● Required work:
All of the records below must be output exactly, with no pictures carried over.

----- Dataset content

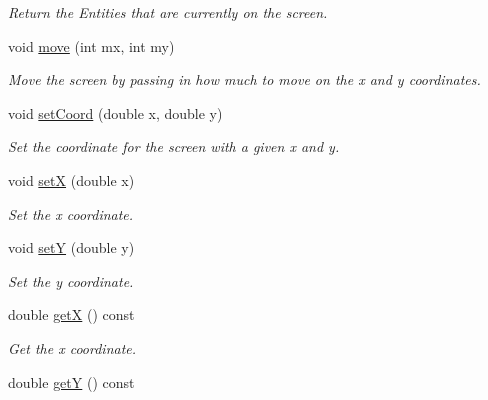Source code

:\begin{DoxyCompactItemize}
\begin{DoxyCompactList}\small\item\em Return the Entities that are currently on the screen. \end{DoxyCompactList}\item 
void \hyperlink{classLevel_a9184b25173fbf468a63a633bd3510bd6}{move} (int mx, int my)\hypertarget{classLevel_a9184b25173fbf468a63a633bd3510bd6}{}\label{classLevel_a9184b25173fbf468a63a633bd3510bd6}

\begin{DoxyCompactList}\small\item\em Move the screen by passing in how much to move on the x and y coordinates. \end{DoxyCompactList}\item 
void \hyperlink{classLevel_a3ff79425060f959496d64aa052ef3cf6}{set\+Coord} (double x, double y)\hypertarget{classLevel_a3ff79425060f959496d64aa052ef3cf6}{}\label{classLevel_a3ff79425060f959496d64aa052ef3cf6}

\begin{DoxyCompactList}\small\item\em Set the coordinate for the screen with a given x and y. \end{DoxyCompactList}\item 
void \hyperlink{classLevel_a6212b3c03b3efc82cf69e642cc093959}{setX} (double x)\hypertarget{classLevel_a6212b3c03b3efc82cf69e642cc093959}{}\label{classLevel_a6212b3c03b3efc82cf69e642cc093959}

\begin{DoxyCompactList}\small\item\em Set the x coordinate. \end{DoxyCompactList}\item 
void \hyperlink{classLevel_a7c67443008f7e0f4b5d1630ff2dcf179}{setY} (double y)\hypertarget{classLevel_a7c67443008f7e0f4b5d1630ff2dcf179}{}\label{classLevel_a7c67443008f7e0f4b5d1630ff2dcf179}

\begin{DoxyCompactList}\small\item\em Set the y coordinate. \end{DoxyCompactList}\item 
double \hyperlink{classLevel_a6f5dca509c0e480d8a7b6b1d6b411375}{getX} () const \hypertarget{classLevel_a6f5dca509c0e480d8a7b6b1d6b411375}{}\label{classLevel_a6f5dca509c0e480d8a7b6b1d6b411375}

\begin{DoxyCompactList}\small\item\em Get the x coordinate. \end{DoxyCompactList}\item 
double \hyperlink{classLevel_acb5b4e5e0bf364142fa0facc7badea4a}{getY} () const \hypertarget{classLevel_acb5b4e5e0bf364142fa0facc7badea4a}{}\label{classLevel_acb5b4e5e0bf364142fa0facc7badea4a}


\end{DoxyCompactItemize}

----------

● Answer to the problem:
Source code

:\begin{DoxyCompactItemize}
\begin{DoxyCompactList}\small\item\em Return the Entities that are currently on the screen. \end{DoxyCompactList}\item 
void \hyperlink{classLevel_a9184b25173fbf468a63a633bd3510bd6}{move} (int mx, int my)\hypertarget{classLevel_a9184b25173fbf468a63a633bd3510bd6}{}\label{classLevel_a9184b25173fbf468a63a633bd3510bd6}

\begin{DoxyCompactList}\small\item\em Move the screen by passing in how much to move on the x and y coordinates. \end{DoxyCompactList}\item 
void \hyperlink{classLevel_a3ff79425060f959496d64aa052ef3cf6}{set\+Coord} (double x, double y)\hypertarget{classLevel_a3ff79425060f959496d64aa052ef3cf6}{}\label{classLevel_a3ff79425060f959496d64aa052ef3cf6}

\begin{DoxyCompactList}\small\item\em Set the coordinate for the screen with a given x and y. \end{DoxyCompactList}\item 
void \hyperlink{classLevel_a6212b3c03b3efc82cf69e642cc093959}{setX} (double x)\hypertarget{classLevel_a6212b3c03b3efc82cf69e642cc093959}{}\label{classLevel_a6212b3c03b3efc82cf69e642cc093959}

\begin{DoxyCompactList}\small\item\em Set the x coordinate. \end{DoxyCompactList}\item 
void \hyperlink{classLevel_a7c67443008f7e0f4b5d1630ff2dcf179}{setY} (double y)\hypertarget{classLevel_a7c67443008f7e0f4b5d1630ff2dcf179}{}\label{classLevel_a7c67443008f7e0f4b5d1630ff2dcf179}

\begin{DoxyCompactList}\small\item\em Set the y coordinate. \end{DoxyCompactList}\item 
double \hyperlink{classLevel_a6f5dca509c0e480d8a7b6b1d6b411375}{getX} () const \hypertarget{classLevel_a6f5dca509c0e480d8a7b6b1d6b411375}{}\label{classLevel_a6f5dca509c0e480d8a7b6b1d6b411375}

\begin{DoxyCompactList}\small\item\em Get the x coordinate. \end{DoxyCompactList}\item 
double \hyperlink{classLevel_acb5b4e5e0bf364142fa0facc7badea4a}{getY} () const \hypertarget{classLevel_acb5b4e5e0bf364142fa0facc7badea4a}{}\label{classLevel_acb5b4e5e0bf364142fa0facc7badea4a}


\end{DoxyCompactItemize}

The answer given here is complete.